The Blinders live in Manchester: a romantic & rabid farewell

Doncaster band The Blinders

It’s something of an end of an era in Manchester this evening.

Doncaster rockers The Blinders have called an untimely “indefinite hiatus” (and we all know what that means) on their tenure as a band. The European dates have been canned, and thus tonight’s Manchester show is the last one in the diary. 

From the outset, the electric energy in New Century Hall is palpable: there is a crackle and a buzz to the crowd that feels rare, and people seem all too aware of the significance of the evening. The Blinders take to the stage bang on the agreed time (9:20pm and not a second later), with ‘Ceremony’ and ‘Et Tu’ sounding cacophonous in the early stages of the farewell. From the first chord of the first number, the crowd inside New Century are on another level: there are pits opening left and right, with euphoric punters launching themselves at one another with abandon. 

The ferocity and intensity of the crowd, who are bathed in red, is immense, and the band feed directly off of the raucous, sweaty energy. New Century Hall is absolutely bouncing and the sprung floor beneath is waving from stage to the bar: The Blinders are exceptionally loud this evening, relishing in the unruly scenes unfolding before them.

The utter chaos of this particular pit is worth a mention, if just for the sheer intensity of the thing: every break in a track inspires a gigantic circle where Blinders fans collide with glee. People are hitting the deck left and right, but the love that is present in a collective like this shines through and as soon as someone goes over, three people are there to pick them back up before hurling one another back into the swirling sea of mullets and limbs. 

The room is hot too. And the only sweet relief from the furnace heat is the spattering of beer landing on cheeks when a pint gets sent ten feet into the air. The Blinders’ hardcore fans seem utterly torn, wailing with delight between cuts but anguishing in the demise of their Doncaster champions: and, as the cuts get intense, the crowd find solace in one other. Embracing and singing together, hoisting eachother upon shoulders, screaming lyrics into one another’s faces like the world was ending. Except that the world is ending tonight, for some amongst the masses. 

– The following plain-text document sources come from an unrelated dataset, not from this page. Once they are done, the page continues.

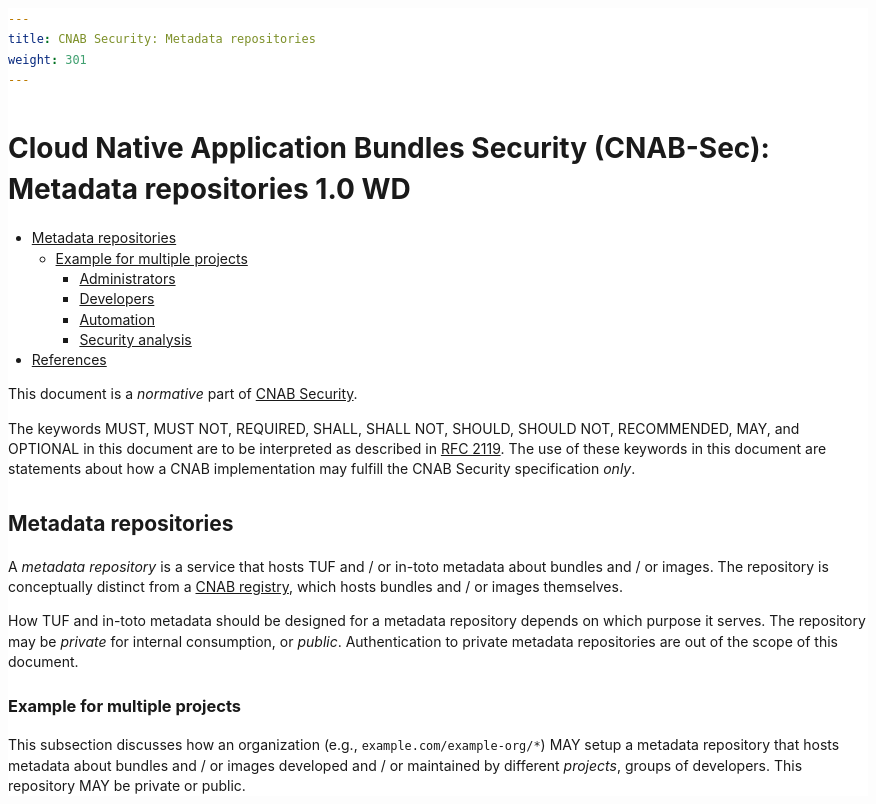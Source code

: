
 ```yaml
---
title: CNAB Security: Metadata repositories
weight: 301
---
```


# Cloud Native Application Bundles Security (CNAB-Sec): Metadata repositories 1.0 WD

* [Metadata repositories](#metadata-repositories)
  * [Example for multiple projects](#example-for-multiple-projects)
    * [Administrators](#administrators)
    * [Developers](#developers)
    * [Automation](#automation)
    * [Security analysis](#security-analysis)
* [References](#references)

This document is a _normative_ part of [CNAB Security](300-CNAB-security.md).

The keywords MUST, MUST NOT, REQUIRED, SHALL, SHALL NOT, SHOULD, SHOULD NOT, RECOMMENDED, MAY, and OPTIONAL in this document are to be interpreted as described in [RFC 2119](https://tools.ietf.org/html/rfc2119). The use of these keywords in this document are statements about how a CNAB implementation may fulfill the CNAB Security specification _only_.

## Metadata repositories

A _metadata repository_ is a service that hosts TUF and / or in-toto metadata about bundles and / or images. The repository is conceptually distinct from a [CNAB registry](200-CNAB-registries.md), which hosts bundles and / or images themselves.

How TUF and in-toto metadata should be designed for a metadata repository depends on which purpose it serves. The repository may be _private_ for internal consumption, or _public_. Authentication to private metadata repositories are out of the scope of this document.

### Example for multiple projects

This subsection discusses how an organization (e.g., `example.com/example-org/*`) MAY setup a metadata repository that hosts metadata about bundles and / or images developed and / or maintained by different _projects_, groups of developers. This repository MAY be private or public.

The slow numbers inspire tears to prickle on cheeks, and as the pits continued to open up, people are slowdancing; twirling around and staring, pink cheeked and eyes wet, into the lights above. As special as The Blinders are this evening, their crowd inspire something quite amazing.

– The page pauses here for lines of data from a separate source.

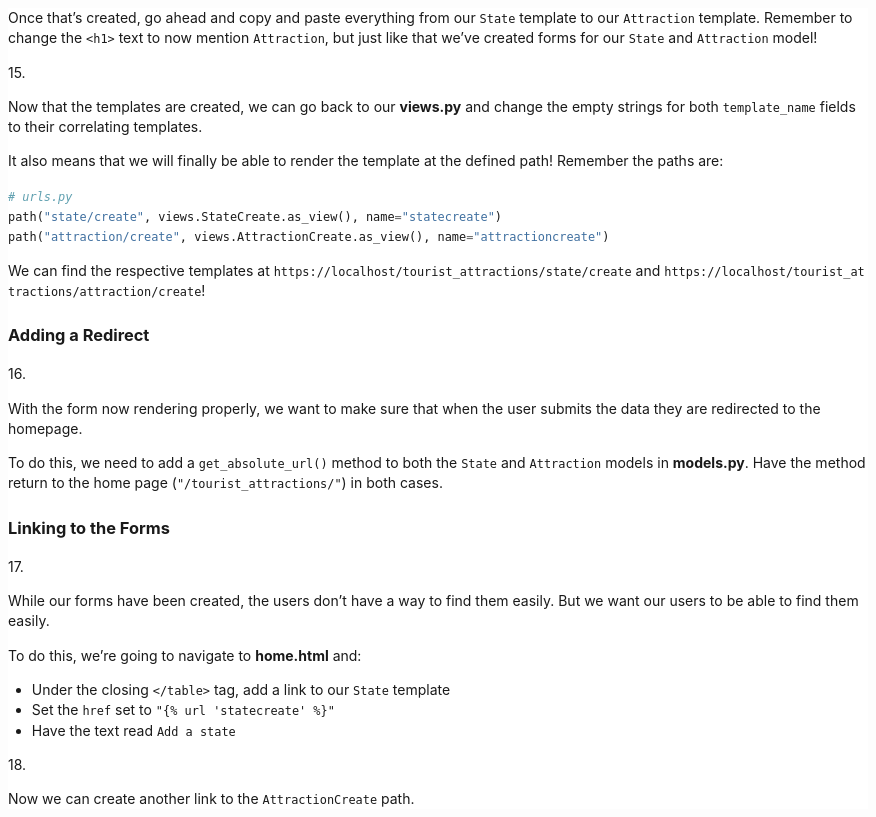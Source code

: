 Once that’s created, go ahead and copy and paste everything from our
`State` template to our `Attraction` template. Remember to change the
`<h1>` text to now mention `Attraction`, but just like that we’ve
created forms for our `State` and `Attraction` model!




15\.

Now that the templates are created, we can go back to our **views.py**
and change the empty strings for both `template_name` fields to their
correlating templates.

It also means that we will finally be able to render the template at the
defined path! Remember the paths are:

```python
# urls.py
path("state/create", views.StateCreate.as_view(), name="statecreate")
path("attraction/create", views.AttractionCreate.as_view(), name="attractioncreate")
```

We can find the respective templates at
`https://localhost/tourist_attractions/state/create` and
`https://localhost/tourist_attractions/attraction/create`!



### Adding a Redirect


16\.

With the form now rendering properly, we want to make sure that when the
user submits the data they are redirected to the homepage.

To do this, we need to add a `get_absolute_url()` method to both the
`State` and `Attraction` models in **models.py**. Have the method return
to the home page (`"/tourist_attractions/"`) in both cases.



### Linking to the Forms


17\.

While our forms have been created, the users don’t have a way to find
them easily. But we want our users to be able to find them easily.

To do this, we’re going to navigate to **home.html** and:

-   Under the closing `</table>` tag, add a link to our `State` template
-   Set the `href` set to `"{% url 'statecreate' %}"`
-   Have the text read `Add a state`




18\.

Now we can create another link to the `AttractionCreate` path.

Something Wicked This Way Comes’ is a massive moment and, as we enter the final third of the evening, The Blinders ramp things up a notch. They are playing with acute frustration, leaving every ounce of themselves on the Mancunion stage: as though The Blinders are unshackled from themselves, free from the grandfathered tensions and baggage that come with existing in a touring band. They play with reckless abandon, and bring the house to the floor. 

The evening is a triumph, and euphoric in the sparsity that nights like this bring. It’s not often that circumstances align like this, and it feels like every soul in the building was abundantly aware of that. ‘Ramona Flowers’ and ‘Black Glass’ are a footnote on The Blinders live show, and Thomas Haywood sends his guitar spiralling into the air as the group walk off amidst a wall of feedback. Let’s hope this show is a comma, and not a full stop.